▶ What is being asked: Your answer should be exactly the lines from the one that contains "Olga Dudko (UCSD)" through the final line of the entries below, and nothing else.

(Records supplied begins)

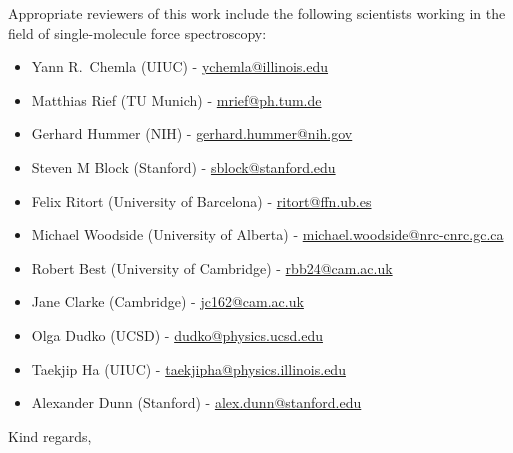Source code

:\documentclass[ucb,qb3,10pt,fullfrom]{ucletter}
\begin{document}
\begin{letter}{}

Appropriate reviewers of this work include the following scientists working in the field of single-molecule force spectroscopy:
\begin{itemize}
  \item Yann R.~Chemla (UIUC) - \url{ychemla@illinois.edu}
  \item Matthias Rief (TU Munich) - \url{mrief@ph.tum.de}
  \item Gerhard Hummer (NIH) - \url{gerhard.hummer@nih.gov}
  \item Steven M Block (Stanford) - \url{sblock@stanford.edu}
  \item Felix Ritort (University of Barcelona) - \url{ritort@ffn.ub.es}  
  \item Michael Woodside (University of Alberta) - \url{michael.woodside@nrc-cnrc.gc.ca}
  \item Robert Best (University of Cambridge) - \url{rbb24@cam.ac.uk}
  \item Jane Clarke (Cambridge) - \url{jc162@cam.ac.uk}
  \item Olga Dudko (UCSD) - \url{dudko@physics.ucsd.edu}
  \item Taekjip Ha (UIUC) - \url{taekjipha@physics.illinois.edu}
  \item Alexander Dunn (Stanford) - \url{alex.dunn@stanford.edu}
\end{itemize}

\closing{Kind regards,}
\end{letter}
\end{document}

(Records supplied ends)

▶ Result:
  \item Olga Dudko (UCSD) - \url{dudko@physics.ucsd.edu}
  \item Taekjip Ha (UIUC) - \url{taekjipha@physics.illinois.edu}
  \item Alexander Dunn (Stanford) - \url{alex.dunn@stanford.edu}
\end{itemize}

\closing{Kind regards,}
\end{letter}
\end{document}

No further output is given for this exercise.